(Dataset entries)
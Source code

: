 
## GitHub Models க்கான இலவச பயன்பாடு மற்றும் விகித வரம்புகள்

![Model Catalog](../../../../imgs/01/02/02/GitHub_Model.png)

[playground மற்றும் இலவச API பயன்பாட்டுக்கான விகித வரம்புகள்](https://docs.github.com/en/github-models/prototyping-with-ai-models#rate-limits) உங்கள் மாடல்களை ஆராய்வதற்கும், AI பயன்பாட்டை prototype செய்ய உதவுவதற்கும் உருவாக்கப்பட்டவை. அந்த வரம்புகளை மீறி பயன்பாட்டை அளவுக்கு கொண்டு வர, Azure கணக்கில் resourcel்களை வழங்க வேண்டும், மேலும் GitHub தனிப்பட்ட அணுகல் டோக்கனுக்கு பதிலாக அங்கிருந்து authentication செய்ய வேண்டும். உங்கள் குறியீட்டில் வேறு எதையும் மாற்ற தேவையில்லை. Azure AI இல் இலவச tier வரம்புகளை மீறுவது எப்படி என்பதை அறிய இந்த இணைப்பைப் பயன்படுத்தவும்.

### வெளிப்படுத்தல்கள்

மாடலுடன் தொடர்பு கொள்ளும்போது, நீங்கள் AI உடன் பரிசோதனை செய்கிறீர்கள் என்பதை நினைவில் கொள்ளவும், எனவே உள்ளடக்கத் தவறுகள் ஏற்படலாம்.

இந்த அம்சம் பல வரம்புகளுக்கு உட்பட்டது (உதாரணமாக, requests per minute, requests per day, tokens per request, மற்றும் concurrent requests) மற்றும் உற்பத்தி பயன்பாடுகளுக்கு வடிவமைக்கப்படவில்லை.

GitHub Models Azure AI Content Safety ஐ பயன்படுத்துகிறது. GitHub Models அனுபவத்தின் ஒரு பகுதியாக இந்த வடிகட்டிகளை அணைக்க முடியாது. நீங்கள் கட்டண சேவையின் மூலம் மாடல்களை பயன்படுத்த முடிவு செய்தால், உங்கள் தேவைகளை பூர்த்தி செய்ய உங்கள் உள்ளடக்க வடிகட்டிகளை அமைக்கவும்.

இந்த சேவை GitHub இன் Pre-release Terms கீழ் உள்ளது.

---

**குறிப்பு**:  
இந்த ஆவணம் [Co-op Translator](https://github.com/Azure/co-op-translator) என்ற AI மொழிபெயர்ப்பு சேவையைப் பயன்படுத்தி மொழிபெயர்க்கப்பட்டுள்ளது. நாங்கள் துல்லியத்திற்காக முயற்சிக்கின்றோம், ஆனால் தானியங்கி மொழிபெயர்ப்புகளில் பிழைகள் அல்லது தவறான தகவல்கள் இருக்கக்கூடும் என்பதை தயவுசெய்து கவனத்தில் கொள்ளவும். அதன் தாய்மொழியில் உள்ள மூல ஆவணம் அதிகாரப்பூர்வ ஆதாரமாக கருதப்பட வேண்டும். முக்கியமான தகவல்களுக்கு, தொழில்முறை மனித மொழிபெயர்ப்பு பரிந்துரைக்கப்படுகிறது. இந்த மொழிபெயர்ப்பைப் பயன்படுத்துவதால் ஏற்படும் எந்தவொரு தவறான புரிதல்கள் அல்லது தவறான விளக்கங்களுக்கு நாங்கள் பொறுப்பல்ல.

• _Task requirements_
Give again the closing portion of the entries, from the line with "## GitHub Models" through the last line. Keep it exact and add nothing.

• _Response to the exercise_
## GitHub Models க்கான இலவச பயன்பாடு மற்றும் விகித வரம்புகள்

![Model Catalog](../../../../imgs/01/02/02/GitHub_Model.png)

[playground மற்றும் இலவச API பயன்பாட்டுக்கான விகித வரம்புகள்](https://docs.github.com/en/github-models/prototyping-with-ai-models#rate-limits) உங்கள் மாடல்களை ஆராய்வதற்கும், AI பயன்பாட்டை prototype செய்ய உதவுவதற்கும் உருவாக்கப்பட்டவை. அந்த வரம்புகளை மீறி பயன்பாட்டை அளவுக்கு கொண்டு வர, Azure கணக்கில் resourcel்களை வழங்க வேண்டும், மேலும் GitHub தனிப்பட்ட அணுகல் டோக்கனுக்கு பதிலாக அங்கிருந்து authentication செய்ய வேண்டும். உங்கள் குறியீட்டில் வேறு எதையும் மாற்ற தேவையில்லை. Azure AI இல் இலவச tier வரம்புகளை மீறுவது எப்படி என்பதை அறிய இந்த இணைப்பைப் பயன்படுத்தவும்.

### வெளிப்படுத்தல்கள்

மாடலுடன் தொடர்பு கொள்ளும்போது, நீங்கள் AI உடன் பரிசோதனை செய்கிறீர்கள் என்பதை நினைவில் கொள்ளவும், எனவே உள்ளடக்கத் தவறுகள் ஏற்படலாம்.

இந்த அம்சம் பல வரம்புகளுக்கு உட்பட்டது (உதாரணமாக, requests per minute, requests per day, tokens per request, மற்றும் concurrent requests) மற்றும் உற்பத்தி பயன்பாடுகளுக்கு வடிவமைக்கப்படவில்லை.

GitHub Models Azure AI Content Safety ஐ பயன்படுத்துகிறது. GitHub Models அனுபவத்தின் ஒரு பகுதியாக இந்த வடிகட்டிகளை அணைக்க முடியாது. நீங்கள் கட்டண சேவையின் மூலம் மாடல்களை பயன்படுத்த முடிவு செய்தால், உங்கள் தேவைகளை பூர்த்தி செய்ய உங்கள் உள்ளடக்க வடிகட்டிகளை அமைக்கவும்.

இந்த சேவை GitHub இன் Pre-release Terms கீழ் உள்ளது.

---

**குறிப்பு**:  
இந்த ஆவணம் [Co-op Translator](https://github.com/Azure/co-op-translator) என்ற AI மொழிபெயர்ப்பு சேவையைப் பயன்படுத்தி மொழிபெயர்க்கப்பட்டுள்ளது. நாங்கள் துல்லியத்திற்காக முயற்சிக்கின்றோம், ஆனால் தானியங்கி மொழிபெயர்ப்புகளில் பிழைகள் அல்லது தவறான தகவல்கள் இருக்கக்கூடும் என்பதை தயவுசெய்து கவனத்தில் கொள்ளவும். அதன் தாய்மொழியில் உள்ள மூல ஆவணம் அதிகாரப்பூர்வ ஆதாரமாக கருதப்பட வேண்டும். முக்கியமான தகவல்களுக்கு, தொழில்முறை மனித மொழிபெயர்ப்பு பரிந்துரைக்கப்படுகிறது. இந்த மொழிபெயர்ப்பைப் பயன்படுத்துவதால் ஏற்படும் எந்தவொரு தவறான புரிதல்கள் அல்லது தவறான விளக்கங்களுக்கு நாங்கள் பொறுப்பல்ல.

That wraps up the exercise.